Variant Annotation and Filtration with External Databases enhance the analysis of genetic variations by leveraging external databases to provide additional information about variants. This process aids in filtering and prioritizing variants based on various annotations.
Gene
Gene feature Annotation & Filtration
Gene feature annotation is used to identify which gene or transcript is affected by a variant and what functional role it has on known genes. We now support two gene definition systems: RefSeq genes (refgene) and GENCODE genes (gencode).
Options
The tutorial command is:
java -Xmx8g -jar ../kggsum.jar \
annot \
--ref-gty-file ./1kg_hg19_eur_chr1.vcf.gz \
refG=hg19 \
--sum-file ./scz_gwas_eur_chr1.tsv.gz \
cp12Cols=CHR,BP,A1,A2 \
pbsCols=P,OR,SE \
betaType=2 \
prevalence=0.01 \
--gene-model-database refgene \
--gene-model-database gencode \
--threads 18 \
--output ./ta1
Flag | Description | Default |
---|---|---|
annot |
Trigger the annotation procedure. | - |
--gene-model-database |
Specifies the gene model database for annotating variants to genes. Syntax Specifies the gene model database for annotating variants to genes. Syntax --gene-model-database name [path=<path>] Arguments name (Required) The name of the database. Accepted values are:1. refgene OR gencode: Use a built-in database. KGGSum automatically loads the data from its internal resources directory. 2. customized: Use a user-provided gene model file. This requires the path argument. path=<path> (Required only when Custom File Format When using the customized option, the file must adhere to the following format: No header row: The file should not contain a header. Four columns: Each row represents a single gene and must contain four space- or tab-separated columns in this order: Column 1: Chromosome ID (e.g., 1, chrX) Column 2: Transcription Start Position Column 3: Transcription End Position Column 4: Gene Symbol or ID (e.g., MYH9, ENSG00000100345) Example content: 1 339070 350389 ENSBTAG00000006648 1 475398 475516 ENSBTAG00000049697 Important This option is mutually exclusive with --xqtl-file. The --xqtl-file option is intended for datasets where variants are already mapped to genes (e.g., eQTLs/pQTLs). Do not use both options in the same run. |
- |
--upstream-distance |
Set the region length (bp) of upstream from the transcription start site. Format: --upstream-distance <int> Example: --upstream-distance 1000 Valid setting: [int] >=1 |
1000 |
--downstream-distance |
Set the region length (bp) of the downstream from the transcription start site. Format: --downstream-distance <int> Example: --downstream-distance 1000 Valid setting: [int] >=1 |
1000 |
--disable-gene-feature |
Disable gene feature annotation. Format: --disable-gene-feature |
|
--gene-feature-in |
Retain variants with specified annotated gene features . Format: --gene-feature-in <int~int>,<int>,... Example: --gene-feature-in 0~6,9,10 Valid setting: [int] 0 ~ 17 |
0 ~ 17 |
... | ... | ... |
KGGA has 18 number codes for the gene features after annotation.
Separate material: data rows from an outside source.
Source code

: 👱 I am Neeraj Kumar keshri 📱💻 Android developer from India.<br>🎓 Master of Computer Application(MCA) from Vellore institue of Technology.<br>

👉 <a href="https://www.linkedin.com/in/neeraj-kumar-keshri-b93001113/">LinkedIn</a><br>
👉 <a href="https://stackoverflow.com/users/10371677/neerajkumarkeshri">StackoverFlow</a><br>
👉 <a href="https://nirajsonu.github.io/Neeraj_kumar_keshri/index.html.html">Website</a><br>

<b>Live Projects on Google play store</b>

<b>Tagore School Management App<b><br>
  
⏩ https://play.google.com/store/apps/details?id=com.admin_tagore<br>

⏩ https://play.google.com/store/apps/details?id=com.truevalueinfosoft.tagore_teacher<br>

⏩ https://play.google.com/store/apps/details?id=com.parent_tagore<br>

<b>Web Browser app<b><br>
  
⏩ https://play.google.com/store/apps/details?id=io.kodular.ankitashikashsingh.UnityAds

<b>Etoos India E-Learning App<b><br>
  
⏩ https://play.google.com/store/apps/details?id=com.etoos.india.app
Feature | Code | Explanation |
---|---|---|
Frameshift | 0 | Short insertion or deletion results in a completely different translation from the original. |
Nonframeshift | 1 | Short insertion or deletion results in loss of amino acids in the translated proteins. |
Start-loss | 2 | Indels or nucleotide substitution results in the loss of the start codon (ATG) (mutated into a non-start codon). |
Stop-loss | 3 | Indels or nucleotide substitution results in the loss of stop codons (TAG, TAA, TGA). |
Stop-gain | 4 | Indels or nucleotide substitutions result in the new stop codons (TAG, TAA, TGA), which may truncate the protein. |
Splicing | 5 | Variant is within 3-bp of a splicing junction (use --splicing-distance x to change this; the unit of x is base-pairs). |
Missense | 6 | Nucleotide substitution results in a codon coding for a different amino acid. |
Synonymous | 7 | Nucleotide substitution does not change amino acids. |
Exonic | 8 | Due to the loss of sequences in the reference database, this variant can only be mapped into the exonic region without more precise annotation. |
UTR5 | 9 | Within a 5' untranslated region. |
UTR3 | 10 | Within a 3' untranslated region. |
Intronic | 11 | Within an intron. |
Upstream | 12 | Within 1-kb region upstream of the transcription start site (use --upstream-distance x to change this, the unit of x is base-pair). |
Downstream | 13 | Within 1-kb region downstream of the transcription end site (use `--downstream-distance x to change this; the unit of x is base-pairs). |
ncRNA | 14 | Within a transcript without protein-coding annotation in the gene definition. |
Intergenic | 15 | Variant is in the intergenic region. |
Monomorphic | 16 | It is not a sequence variation, which may result from bugs in the reference genome in variant calling. |
Unknown | 17 | Variants have no annotation. |
Output
The gene feature annotation results are saved in OutputVariants2TSVTask/variants.hg38.tsv.gz
. There are two relevant columns in the file:
Header | Description |
---|---|
... | ... |
MarkFeatureGene | The gene where a variant is located. When a variant is mapped onto multiple genes, the gene that leads to the smallest code is called the marker gene. |
MarkGeneFeature | The coordinate of the first SNP. |
... | .. |
Clump
Prune and Clump Variants Based on P-Values and Linkage Disequilibrium (LD)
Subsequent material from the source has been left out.